**Excerpts from a dataset:**
[Start of section]

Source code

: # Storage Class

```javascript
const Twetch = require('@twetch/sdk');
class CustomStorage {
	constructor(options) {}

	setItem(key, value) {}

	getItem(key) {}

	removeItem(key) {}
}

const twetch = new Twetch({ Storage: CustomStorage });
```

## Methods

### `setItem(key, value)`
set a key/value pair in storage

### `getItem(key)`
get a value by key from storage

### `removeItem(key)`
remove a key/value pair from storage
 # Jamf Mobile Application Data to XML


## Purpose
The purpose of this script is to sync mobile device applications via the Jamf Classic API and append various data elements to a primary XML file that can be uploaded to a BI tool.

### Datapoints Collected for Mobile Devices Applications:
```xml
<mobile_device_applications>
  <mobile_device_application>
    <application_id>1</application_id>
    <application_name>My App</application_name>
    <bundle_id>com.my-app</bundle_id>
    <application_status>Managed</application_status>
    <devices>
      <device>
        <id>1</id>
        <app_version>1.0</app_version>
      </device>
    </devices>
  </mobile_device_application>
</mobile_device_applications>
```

[End of section]

**EXERCISE INSTRUCTIONS:** Exactly as written, copy out all the entries above.

**TASK OUTPUT:**
Source code

: # Storage Class

```javascript
const Twetch = require('@twetch/sdk');
class CustomStorage {
	constructor(options) {}

	setItem(key, value) {}

	getItem(key) {}

	removeItem(key) {}
}

const twetch = new Twetch({ Storage: CustomStorage });
```

## Methods

### `setItem(key, value)`
set a key/value pair in storage

### `getItem(key)`
get a value by key from storage

### `removeItem(key)`
remove a key/value pair from storage
 # Jamf Mobile Application Data to XML


## Purpose
The purpose of this script is to sync mobile device applications via the Jamf Classic API and append various data elements to a primary XML file that can be uploaded to a BI tool.

### Datapoints Collected for Mobile Devices Applications:
```xml
<mobile_device_applications>
  <mobile_device_application>
    <application_id>1</application_id>
    <application_name>My App</application_name>
    <bundle_id>com.my-app</bundle_id>
    <application_status>Managed</application_status>
    <devices>
      <device>
        <id>1</id>
        <app_version>1.0</app_version>
      </device>
    </devices>
  </mobile_device_application>
</mobile_device_applications>
```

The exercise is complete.